HARLINGEN — Changes in the funding formula for smaller metropolitan planning organizations, like Harlingen-San Benito, will trim $2 million from a special highway category over 10 years.
The good news is the so-called Category 2 funding wasn’t previously available to the Harlingen-San Benito MPO, so the net gain is still going to be $76 million over the next decade.
“It’s still a good thing because we’ve never had money in that category for this area,” said J. Joel Garza Jr., director of the Harlingen-San Benito MPO.
Members of the Harlingen-San Benito MPO board were informed this week of the changes in the categories which make up the formula for how these TxDOT dollars are distributed. Statewide, Category 2 funding earmarks $2.2 billion for small- to middle-sized metropolitan planning areas over a decade.
For example, the new formula is based on population (25 percent), crashes (10 percent), total vehicle miles traveled (15 percent), total lane miles (12 percent), truck vehicle miles traveled (22 percent) and congestion (16 percent.)
Removed from the funding formula were categories including poverty and crashes by cost.
Nevertheless, the new funding formula caught the attention of board members.
“It seems like the more accidents we have, the more money we can get?” asked San Benito Mayor Celeste Sanchez.

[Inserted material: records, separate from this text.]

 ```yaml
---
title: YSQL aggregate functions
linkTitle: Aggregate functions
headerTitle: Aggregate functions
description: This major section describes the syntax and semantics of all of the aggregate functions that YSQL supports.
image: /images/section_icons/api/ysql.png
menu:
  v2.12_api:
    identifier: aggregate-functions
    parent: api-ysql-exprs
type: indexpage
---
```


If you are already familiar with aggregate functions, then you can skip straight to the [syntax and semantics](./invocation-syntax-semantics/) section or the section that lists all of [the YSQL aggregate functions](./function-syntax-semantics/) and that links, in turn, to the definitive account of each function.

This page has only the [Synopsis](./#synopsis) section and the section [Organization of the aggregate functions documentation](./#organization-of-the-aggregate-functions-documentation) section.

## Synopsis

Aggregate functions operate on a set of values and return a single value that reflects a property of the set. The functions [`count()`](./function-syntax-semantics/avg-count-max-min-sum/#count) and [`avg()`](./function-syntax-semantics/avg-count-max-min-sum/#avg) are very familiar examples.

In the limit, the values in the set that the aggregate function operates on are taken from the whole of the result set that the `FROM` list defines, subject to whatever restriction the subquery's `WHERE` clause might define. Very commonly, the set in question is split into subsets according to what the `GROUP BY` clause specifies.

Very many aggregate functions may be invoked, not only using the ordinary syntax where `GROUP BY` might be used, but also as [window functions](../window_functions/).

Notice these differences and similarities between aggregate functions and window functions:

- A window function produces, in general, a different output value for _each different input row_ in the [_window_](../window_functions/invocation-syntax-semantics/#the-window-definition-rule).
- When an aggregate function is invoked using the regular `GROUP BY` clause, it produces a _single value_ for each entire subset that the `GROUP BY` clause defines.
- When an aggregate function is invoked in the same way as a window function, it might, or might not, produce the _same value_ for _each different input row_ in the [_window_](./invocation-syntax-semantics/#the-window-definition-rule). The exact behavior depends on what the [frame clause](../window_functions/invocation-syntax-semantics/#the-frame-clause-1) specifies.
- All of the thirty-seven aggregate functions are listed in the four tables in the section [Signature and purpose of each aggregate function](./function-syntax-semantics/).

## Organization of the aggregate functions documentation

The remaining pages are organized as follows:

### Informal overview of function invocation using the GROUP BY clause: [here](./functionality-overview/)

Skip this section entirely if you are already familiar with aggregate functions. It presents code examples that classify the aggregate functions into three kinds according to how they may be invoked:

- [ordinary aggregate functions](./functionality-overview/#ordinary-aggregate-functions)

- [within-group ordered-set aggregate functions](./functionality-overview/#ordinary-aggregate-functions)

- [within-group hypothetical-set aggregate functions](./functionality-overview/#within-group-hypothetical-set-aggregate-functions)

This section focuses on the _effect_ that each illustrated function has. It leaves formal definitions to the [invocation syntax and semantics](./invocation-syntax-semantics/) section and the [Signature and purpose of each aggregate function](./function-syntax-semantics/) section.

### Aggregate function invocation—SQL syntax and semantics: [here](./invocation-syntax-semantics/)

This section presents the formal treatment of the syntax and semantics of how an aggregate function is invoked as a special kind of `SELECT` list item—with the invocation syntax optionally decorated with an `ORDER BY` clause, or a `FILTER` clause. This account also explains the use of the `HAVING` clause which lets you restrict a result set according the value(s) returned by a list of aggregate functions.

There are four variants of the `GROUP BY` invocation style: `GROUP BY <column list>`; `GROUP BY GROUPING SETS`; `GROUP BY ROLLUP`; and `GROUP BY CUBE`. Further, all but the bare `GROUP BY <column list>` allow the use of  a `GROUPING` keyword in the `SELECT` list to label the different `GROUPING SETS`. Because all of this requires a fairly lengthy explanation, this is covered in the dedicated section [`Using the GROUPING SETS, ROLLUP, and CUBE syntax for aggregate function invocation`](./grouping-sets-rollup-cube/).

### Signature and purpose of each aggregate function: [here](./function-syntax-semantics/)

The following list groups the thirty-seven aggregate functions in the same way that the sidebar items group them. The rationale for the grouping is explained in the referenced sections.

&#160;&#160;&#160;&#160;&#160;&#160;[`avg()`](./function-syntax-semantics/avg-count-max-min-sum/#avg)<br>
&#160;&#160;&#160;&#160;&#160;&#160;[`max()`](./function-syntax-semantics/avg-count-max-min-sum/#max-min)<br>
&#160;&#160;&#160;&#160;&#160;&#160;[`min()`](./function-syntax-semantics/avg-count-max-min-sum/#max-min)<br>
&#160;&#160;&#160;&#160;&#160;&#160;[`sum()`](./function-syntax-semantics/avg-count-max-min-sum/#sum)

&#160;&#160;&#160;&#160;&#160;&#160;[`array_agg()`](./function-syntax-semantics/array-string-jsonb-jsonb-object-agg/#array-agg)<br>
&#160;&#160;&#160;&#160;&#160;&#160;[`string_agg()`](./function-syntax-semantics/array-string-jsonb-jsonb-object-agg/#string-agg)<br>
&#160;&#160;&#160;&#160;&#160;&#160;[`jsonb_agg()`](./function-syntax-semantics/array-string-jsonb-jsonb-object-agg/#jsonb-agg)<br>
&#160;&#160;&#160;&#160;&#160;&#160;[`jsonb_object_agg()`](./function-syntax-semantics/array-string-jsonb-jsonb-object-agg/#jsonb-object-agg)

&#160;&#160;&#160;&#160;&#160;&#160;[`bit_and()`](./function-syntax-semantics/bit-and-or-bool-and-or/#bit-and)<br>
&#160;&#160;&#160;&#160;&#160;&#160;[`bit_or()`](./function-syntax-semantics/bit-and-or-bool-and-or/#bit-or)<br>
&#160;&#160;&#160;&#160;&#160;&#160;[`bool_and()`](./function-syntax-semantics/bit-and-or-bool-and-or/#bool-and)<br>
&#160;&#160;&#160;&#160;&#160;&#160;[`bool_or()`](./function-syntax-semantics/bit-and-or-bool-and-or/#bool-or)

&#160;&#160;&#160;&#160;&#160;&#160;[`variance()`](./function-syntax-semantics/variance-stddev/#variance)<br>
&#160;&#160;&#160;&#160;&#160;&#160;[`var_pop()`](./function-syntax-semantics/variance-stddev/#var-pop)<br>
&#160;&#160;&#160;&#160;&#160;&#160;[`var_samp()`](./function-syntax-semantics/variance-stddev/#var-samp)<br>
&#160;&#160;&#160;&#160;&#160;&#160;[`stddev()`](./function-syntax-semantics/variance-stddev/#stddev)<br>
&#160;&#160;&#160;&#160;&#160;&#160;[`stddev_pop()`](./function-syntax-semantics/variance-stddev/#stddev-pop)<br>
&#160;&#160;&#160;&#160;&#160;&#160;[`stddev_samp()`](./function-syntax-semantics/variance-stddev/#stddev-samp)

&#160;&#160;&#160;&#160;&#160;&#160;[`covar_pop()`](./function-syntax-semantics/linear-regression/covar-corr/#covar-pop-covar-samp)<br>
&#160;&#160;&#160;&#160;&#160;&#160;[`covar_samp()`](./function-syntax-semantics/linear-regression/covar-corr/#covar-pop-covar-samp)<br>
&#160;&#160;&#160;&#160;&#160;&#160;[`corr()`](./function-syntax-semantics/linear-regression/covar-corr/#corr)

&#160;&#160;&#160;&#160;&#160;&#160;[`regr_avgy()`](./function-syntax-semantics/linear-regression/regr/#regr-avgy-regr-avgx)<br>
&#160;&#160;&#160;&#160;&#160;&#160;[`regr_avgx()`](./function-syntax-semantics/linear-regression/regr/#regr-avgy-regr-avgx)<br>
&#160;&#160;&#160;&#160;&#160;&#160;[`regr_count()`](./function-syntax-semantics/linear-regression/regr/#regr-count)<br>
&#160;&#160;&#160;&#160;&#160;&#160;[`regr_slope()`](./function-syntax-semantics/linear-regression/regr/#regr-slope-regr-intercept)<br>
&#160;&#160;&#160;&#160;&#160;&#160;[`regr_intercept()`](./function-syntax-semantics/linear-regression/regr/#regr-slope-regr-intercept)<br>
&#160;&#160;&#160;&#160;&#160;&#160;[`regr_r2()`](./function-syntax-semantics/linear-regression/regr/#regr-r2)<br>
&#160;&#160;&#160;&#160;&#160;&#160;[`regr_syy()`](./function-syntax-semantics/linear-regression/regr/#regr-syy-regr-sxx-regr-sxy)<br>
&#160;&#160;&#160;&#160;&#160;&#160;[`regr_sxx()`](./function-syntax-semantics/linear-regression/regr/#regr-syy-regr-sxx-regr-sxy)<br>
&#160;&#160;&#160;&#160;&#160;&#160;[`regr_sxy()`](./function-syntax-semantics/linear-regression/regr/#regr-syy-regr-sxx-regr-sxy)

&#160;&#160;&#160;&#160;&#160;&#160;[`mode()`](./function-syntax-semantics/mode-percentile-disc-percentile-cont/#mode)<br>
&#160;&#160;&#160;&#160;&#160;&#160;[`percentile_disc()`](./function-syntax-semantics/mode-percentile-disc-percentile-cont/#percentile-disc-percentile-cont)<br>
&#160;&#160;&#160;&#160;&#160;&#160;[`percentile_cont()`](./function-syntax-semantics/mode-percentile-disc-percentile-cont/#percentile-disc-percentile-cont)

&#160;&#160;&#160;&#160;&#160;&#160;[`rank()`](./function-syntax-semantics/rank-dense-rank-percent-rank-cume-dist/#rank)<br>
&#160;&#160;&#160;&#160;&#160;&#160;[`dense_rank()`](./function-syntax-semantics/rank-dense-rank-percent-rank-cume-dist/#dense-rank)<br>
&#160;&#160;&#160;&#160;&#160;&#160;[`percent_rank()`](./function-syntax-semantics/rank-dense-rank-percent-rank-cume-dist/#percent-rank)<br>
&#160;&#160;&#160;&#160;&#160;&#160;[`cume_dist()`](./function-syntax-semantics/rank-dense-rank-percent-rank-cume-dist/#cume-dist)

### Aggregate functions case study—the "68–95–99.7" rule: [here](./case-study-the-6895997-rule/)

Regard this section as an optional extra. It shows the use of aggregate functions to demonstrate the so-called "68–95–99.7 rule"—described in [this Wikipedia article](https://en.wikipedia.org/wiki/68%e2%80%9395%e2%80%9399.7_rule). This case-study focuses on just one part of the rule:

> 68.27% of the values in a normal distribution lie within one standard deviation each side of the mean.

“Look at Midland/Odessa,” said Harlingen Mayor Chris Boswell. “The number that’s really out of whack there is the 162 crashes. It’s like you get more money if you have more crashes.”
The crashes category presumably is a calculation of the number of accidents occurring per a certain number of miles traveled. A TxDOT spokesman in Austin said yesterday he did not know how the crash number was reached.
Harlingen-San Benito, by contrast, had a crash number of 53.
The changes in the Category 2 funding formula were revealed at a meeting of the state MPOs in February, Garza said.
“This is something that we tried to change,” Garza told the board. “I did not vote for this, but in the end I feel comfortable with losing only 2 percent.”
Other cities lost much more, including Brownsville.
Under the old Category 2 funding formula, Brownsville would have received $91 million over 10 years. But the new formula gives the city just $85 million, a decline of 5.88 percent.
Harlingen-San Benito and Brownsville are the only Rio Grande Valley areas in the small to middle MPO category.
Garza said TxDOT likes to revise its funding formulas periodically in an attempt to modernize them. He said the last change in the Category 2 funding formula was about 12 years ago.
The changes will be finalized by the TxDOT board at its meeting in August, Garza said.
“What we have is the best that I think we can do in this area, and we didn’t lose as much as other areas,” Garza told the board. “So I feel comfortable with this.”
Lubbock — $194 million, up 13 percent
Odessa/Midland — $44 million, up 12.27 percent
Texarkana — $39 million, up 11.41 percent
Wichita Falls — $52 million, up 7.67 percent
Laredo — $99 million, down 9.83 percent
Waco — $178 million, down 9.37 percent
Sherman/Denison — $66 million, down 8.56 percent
Killeen/Temple — $217 million, down 6.94 percent
These TxDOT funds are earmarked for small to medium metropolitan planning organizations to be disbursed for road projects over the next decade.